As such, The New Yorker just ran a lengthy profile with Field, in which he admitted that he’s a little rusty when it comes to promotion (it’s been a long while since his last project) and that he’s thrilled the conversation about the character Lydia Tár has been so robust. “It’s incredible,” he remarked, about various fan theories about what’s real and what’s imagined in the picture, and just what lessons we’re to draw from Tár’s rise-and-fall. Even he’s eager to get into it, wondering if Lydia Tár truly did apprentice with Leonard Bernstein. (“If you look at the math—Lenny dies in what, 1990? When is she studying with Lenny Bernstein? I don’t think it happened.”)

Field was hesitant, at first, to get into just how Tár won her EGOT, though when pressed by interviewer Michael Schulman he (somewhat) confirmed some solid theories. He did, however, spin a yard from over 20 years ago about how he was able to evade Harvey Weinstein’s notorious penchant for re-cutting movies.

It was 2001 and his first film as a director, In The Bedroom, starring Sissy Spacek, Tom Wilkinson, and Marisa Tomei, just debuted to rave reviews at the Sundance Film Festival.

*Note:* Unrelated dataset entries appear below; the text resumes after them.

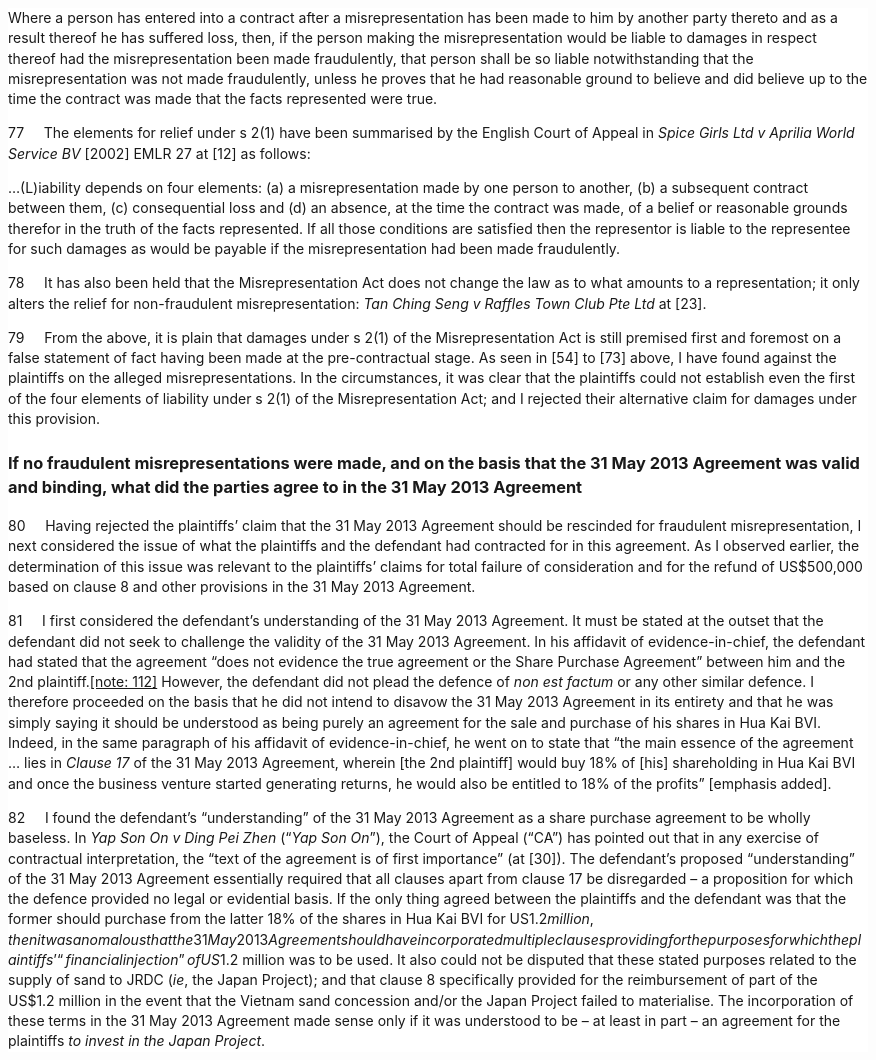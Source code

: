 Where a person has entered into a contract after a misrepresentation has been made to him by another party thereto and as a result thereof he has suffered loss, then, if the person making the misrepresentation would be liable to damages in respect thereof had the misrepresentation been made fraudulently, that person shall be so liable notwithstanding that the misrepresentation was not made fraudulently, unless he proves that he had reasonable ground to believe and did believe up to the time the contract was made that the facts represented were true.

77     The elements for relief under s 2(1) have been summarised by the English Court of Appeal in _Spice Girls Ltd v Aprilia World Service BV_ \[2002\] EMLR 27 at \[12\] as follows:

…(L)iability depends on four elements: (a) a misrepresentation made by one person to another, (b) a subsequent contract between them, (c) consequential loss and (d) an absence, at the time the contract was made, of a belief or reasonable grounds therefor in the truth of the facts represented. If all those conditions are satisfied then the representor is liable to the representee for such damages as would be payable if the misrepresentation had been made fraudulently.

78     It has also been held that the Misrepresentation Act does not change the law as to what amounts to a representation; it only alters the relief for non-fraudulent misrepresentation: _Tan Ching Seng v Raffles Town Club Pte Ltd_ at \[23\].

79     From the above, it is plain that damages under s 2(1) of the Misrepresentation Act is still premised first and foremost on a false statement of fact having been made at the pre-contractual stage. As seen in \[54\] to \[73\] above, I have found against the plaintiffs on the alleged misrepresentations. In the circumstances, it was clear that the plaintiffs could not establish even the first of the four elements of liability under s 2(1) of the Misrepresentation Act; and I rejected their alternative claim for damages under this provision.

### If no fraudulent misrepresentations were made, and on the basis that the 31 May 2013 Agreement was valid and binding, what did the parties agree to in the 31 May 2013 Agreement

80     Having rejected the plaintiffs’ claim that the 31 May 2013 Agreement should be rescinded for fraudulent misrepresentation, I next considered the issue of what the plaintiffs and the defendant had contracted for in this agreement. As I observed earlier, the determination of this issue was relevant to the plaintiffs’ claims for total failure of consideration and for the refund of US$500,000 based on clause 8 and other provisions in the 31 May 2013 Agreement.

81     I first considered the defendant’s understanding of the 31 May 2013 Agreement. It must be stated at the outset that the defendant did not seek to challenge the validity of the 31 May 2013 Agreement. In his affidavit of evidence-in-chief, the defendant had stated that the agreement “does not evidence the true agreement or the Share Purchase Agreement” between him and the 2nd plaintiff.[\[note: 112\]](#Ftn_112) However, the defendant did not plead the defence of _non est factum_ or any other similar defence. I therefore proceeded on the basis that he did not intend to disavow the 31 May 2013 Agreement in its entirety and that he was simply saying it should be understood as being purely an agreement for the sale and purchase of his shares in Hua Kai BVI. Indeed, in the same paragraph of his affidavit of evidence-in-chief, he went on to state that “the main essence of the agreement … lies in _Clause 17_ of the 31 May 2013 Agreement, wherein \[the 2nd plaintiff\] would buy 18% of \[his\] shareholding in Hua Kai BVI and once the business venture started generating returns, he would also be entitled to 18% of the profits” \[emphasis added\].

82     I found the defendant’s “understanding” of the 31 May 2013 Agreement as a share purchase agreement to be wholly baseless. In _Yap Son On v Ding Pei Zhen_ (“_Yap Son On_”), the Court of Appeal (“CA”) has pointed out that in any exercise of contractual interpretation, the “text of the agreement is of first importance” (at \[30\]). The defendant’s proposed “understanding” of the 31 May 2013 Agreement essentially required that all clauses apart from clause 17 be disregarded – a proposition for which the defence provided no legal or evidential basis. If the only thing agreed between the plaintiffs and the defendant was that the former should purchase from the latter 18% of the shares in Hua Kai BVI for US$1.2 million, then it was anomalous that the 31 May 2013 Agreement should have incorporated multiple clauses providing for the purposes for which the plaintiffs’ “financial injection” of US$1.2 million was to be used. It also could not be disputed that these stated purposes related to the supply of sand to JRDC (_ie_, the Japan Project); and that clause 8 specifically provided for the reimbursement of part of the US$1.2 million in the event that the Vietnam sand concession and/or the Japan Project failed to materialise. The incorporation of these terms in the 31 May 2013 Agreement made sense only if it was understood to be – at least in part – an agreement for the plaintiffs _to invest in the Japan Project_.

But Field was miserable. His picture was bought by Miramax Films, and he knew that meant company head Harvey Weinstein (aka “Harvey Scissorhands”) would end up making substantial changes. Despondent, he called Tom Cruise.

Field and Cruise met during the lengthy production of Stanley Kubrick’s final film, Eyes Wide Shut. (The writer-director, who began his career as an actor, played the part of nightclub pianist Nick Nightingale, who offers Cruise’s Dr. Harford his first peek into the weird, masked shadow society of whatever the hell is actually going on in Eyes Wide Shut.) Indeed, it was Cruise, with his power of positive speaking, that emboldened Field to get In The Bedroom up and running. “You’re just making excuses,” he said, as Field recalled the story of them meeting over dinner. “Figure it out.

So when Field made that weepy call after Sundance and said, “something terrible happened,” Cruise mapped out a strategy like a football coach.

“This is how you’re going to play it. It’s going to take you six months, and you’ll beat him, but you have to do exactly what I’m going to tell you to do, step by step,” Field recalled. In essence, he was advised to be passive and then pounce—let Weinstein cut the movie with no pushback, then show it to test audiences. When the responses come back negative, Cruise suggested, that’s when you come in with documented evidence of the Sundance raves.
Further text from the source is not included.